Konuşmacılar tabir ettiler Sayın Lider, çok sayıda mevzuat değişikliği başta olmak üzere, kentsel dönüşüm başta olmak üzere, kamu binalarının yenilenmesi başta olmak üzere çok kıymetli adımlar atıldı. Bunların daha güzel olmasını, daha fazla olmasını daima bir arada takip ederiz alışılmış ki lakin bunun için bir ortak uzlaşı yeri hazırlarız, konuşuruz, şayet ihtiyaçsa bunu yaparız.
Ancak dediğim üzere reddedilmesi teknik bir, usuli bir süreçtir, bunun hesabı kitabı -arkadaşlarımız daha güzel biliyor- vardır, buna ilişkindir.
Lakin bunun yanında şunu söylemek isterim Sayın Liderim: Şu an devletimizin tüm kurumları, çok sayıda kurum, askerimiz, polisimiz de işin içinde olmak üzere zelzele bölgesinde insanüstü bir çabayla birlikte süreci götürmekte.
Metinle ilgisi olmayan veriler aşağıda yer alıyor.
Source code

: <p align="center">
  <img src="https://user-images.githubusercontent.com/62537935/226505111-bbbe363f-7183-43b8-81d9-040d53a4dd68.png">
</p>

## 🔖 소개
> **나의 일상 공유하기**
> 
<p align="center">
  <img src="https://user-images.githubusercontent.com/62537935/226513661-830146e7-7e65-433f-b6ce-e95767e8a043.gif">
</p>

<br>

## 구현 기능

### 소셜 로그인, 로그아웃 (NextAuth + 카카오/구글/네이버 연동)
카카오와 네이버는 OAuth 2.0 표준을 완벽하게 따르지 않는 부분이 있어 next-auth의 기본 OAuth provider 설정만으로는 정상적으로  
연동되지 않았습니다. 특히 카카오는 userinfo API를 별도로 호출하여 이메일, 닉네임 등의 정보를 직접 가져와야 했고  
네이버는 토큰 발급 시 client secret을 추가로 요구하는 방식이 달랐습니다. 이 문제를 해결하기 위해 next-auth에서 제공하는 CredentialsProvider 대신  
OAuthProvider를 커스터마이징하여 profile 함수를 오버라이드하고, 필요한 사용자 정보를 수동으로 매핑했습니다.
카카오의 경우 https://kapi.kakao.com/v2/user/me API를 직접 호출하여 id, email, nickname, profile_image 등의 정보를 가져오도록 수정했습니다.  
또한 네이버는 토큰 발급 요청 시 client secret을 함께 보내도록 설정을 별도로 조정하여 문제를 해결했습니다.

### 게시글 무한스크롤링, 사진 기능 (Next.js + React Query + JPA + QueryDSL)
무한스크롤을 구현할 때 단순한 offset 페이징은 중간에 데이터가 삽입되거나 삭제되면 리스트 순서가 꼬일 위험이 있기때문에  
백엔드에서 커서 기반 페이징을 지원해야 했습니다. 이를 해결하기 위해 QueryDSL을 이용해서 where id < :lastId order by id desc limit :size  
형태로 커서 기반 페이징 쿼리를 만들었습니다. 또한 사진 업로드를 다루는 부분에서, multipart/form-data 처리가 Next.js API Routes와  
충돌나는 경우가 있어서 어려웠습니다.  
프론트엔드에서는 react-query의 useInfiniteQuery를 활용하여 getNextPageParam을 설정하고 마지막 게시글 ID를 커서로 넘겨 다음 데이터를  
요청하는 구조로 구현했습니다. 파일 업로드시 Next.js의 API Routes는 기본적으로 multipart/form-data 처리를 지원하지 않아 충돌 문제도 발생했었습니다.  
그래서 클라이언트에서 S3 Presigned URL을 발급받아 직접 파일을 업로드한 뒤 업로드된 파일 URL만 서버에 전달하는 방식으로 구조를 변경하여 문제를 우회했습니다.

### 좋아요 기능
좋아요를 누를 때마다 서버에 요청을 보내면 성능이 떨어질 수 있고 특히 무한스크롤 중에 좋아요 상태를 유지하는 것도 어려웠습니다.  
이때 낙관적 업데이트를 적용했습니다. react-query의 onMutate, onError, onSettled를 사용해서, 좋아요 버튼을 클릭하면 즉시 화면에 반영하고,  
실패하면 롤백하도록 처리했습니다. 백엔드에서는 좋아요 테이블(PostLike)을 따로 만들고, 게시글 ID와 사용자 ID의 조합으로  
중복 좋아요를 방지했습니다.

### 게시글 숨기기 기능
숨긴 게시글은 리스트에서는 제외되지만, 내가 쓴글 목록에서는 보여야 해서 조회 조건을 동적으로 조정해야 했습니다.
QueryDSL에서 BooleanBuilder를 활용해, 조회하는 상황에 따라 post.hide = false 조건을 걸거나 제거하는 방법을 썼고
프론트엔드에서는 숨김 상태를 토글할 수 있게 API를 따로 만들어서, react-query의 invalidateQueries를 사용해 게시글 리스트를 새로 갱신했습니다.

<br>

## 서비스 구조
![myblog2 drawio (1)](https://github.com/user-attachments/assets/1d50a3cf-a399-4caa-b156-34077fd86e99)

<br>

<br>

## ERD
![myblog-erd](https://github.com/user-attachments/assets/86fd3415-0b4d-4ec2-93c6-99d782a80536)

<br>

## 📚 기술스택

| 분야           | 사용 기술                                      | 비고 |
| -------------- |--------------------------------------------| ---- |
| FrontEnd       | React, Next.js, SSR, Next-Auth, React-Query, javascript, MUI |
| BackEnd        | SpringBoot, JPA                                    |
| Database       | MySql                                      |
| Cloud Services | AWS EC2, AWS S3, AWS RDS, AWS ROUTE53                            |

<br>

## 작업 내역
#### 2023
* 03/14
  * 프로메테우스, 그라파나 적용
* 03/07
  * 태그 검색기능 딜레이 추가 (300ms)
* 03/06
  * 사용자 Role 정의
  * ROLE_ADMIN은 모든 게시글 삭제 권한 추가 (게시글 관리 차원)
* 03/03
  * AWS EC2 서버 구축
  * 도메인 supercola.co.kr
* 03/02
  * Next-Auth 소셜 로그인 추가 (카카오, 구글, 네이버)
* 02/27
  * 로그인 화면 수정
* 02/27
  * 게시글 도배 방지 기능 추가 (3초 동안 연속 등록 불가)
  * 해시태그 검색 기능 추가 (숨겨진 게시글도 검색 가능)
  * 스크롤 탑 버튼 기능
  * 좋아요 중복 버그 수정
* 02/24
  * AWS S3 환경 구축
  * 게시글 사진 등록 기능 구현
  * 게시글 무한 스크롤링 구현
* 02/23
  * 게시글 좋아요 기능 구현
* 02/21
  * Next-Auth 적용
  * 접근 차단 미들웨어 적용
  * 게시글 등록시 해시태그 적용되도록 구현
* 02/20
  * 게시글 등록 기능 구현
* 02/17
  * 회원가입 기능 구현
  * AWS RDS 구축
Kaldı ki son zelzeleden yani büyük sarsıntıdan bugüne alınan önlemlerin de yavaş yavaş hayatımıza yansıdığını, yolların, kamu binalarının, yenilenen tüm binaların mevzuata uygun hâle getirildiğini daha dikkatle, değerle takip ediyoruz. Ümit ederim, tüm partilerin ortak yaklaşımıyla, yeni devirde bu şekil çalışmaları birlikte takip ederiz ve zelzeleye karşın hayatta kalmayı daima birlikte başarırız.
Engin Altay (CHP): Şimdi ben Sayın Turan'ın bu konuşmasını şöyle mi anlayayım: "Yani bir teamül oluştu, Meclis araştırması komiteleri bütün kümelerin mutabakatıyla kurulur." Doğrudur ancak bu zelzele çok hassas, acil bir husus; mutabakat beklemez. Şayet mutabakat bekliyorsa da on dakika orta verin, toplanalım, bunu yapalım. Bunda ne kadar samimi olduğunuz anlarız. Hatta şunu yaparız: AK PARTİ Kümesi, gerekirse İstişare Konseyini tekrar toplarız, bunların hepsi mümkün. Bülent Turan şunu diyorsa, tekrar, amenna diyeceğim: "Yarınki Genel Heyette AK PARTİ de zelzeleyle ilgili bir teklif getirir ve 5 siyasi parti olarak zelzele araştırma kurulunu kuracağız." Bunu dedi mi, anlamadım artık. Yani sizin söylediğinizi ben de anlamadım, Genel Şura da anlamadı. Var mısınız, yok musunuz? Sarsıntısı araştıracak mıyız, araştırmayacak mıyız? Net söylemek lazım.
Bülent Turan (AK Parti): Sayın Lider, ben diyeceğimi dedim; zelzele, alkışa mevzu olacak, bu şekil siyasi polemiklere mevzu olacak bir sorun değildir Sayın Liderim.
Lider: Teşekkürler.
Mahmut Toğrul (HDP): Kaçma mevzusudur.
Engin Altay (CHP): Tabii, kaçma bahsidir.
Türkiye'nin en güncel forumlardan olan forumdas.com.tr'de forumda aktif ve katkısı olabilecek kişilerden gönüllü katkıda sağlayabilecek kişiler aranmaktadır.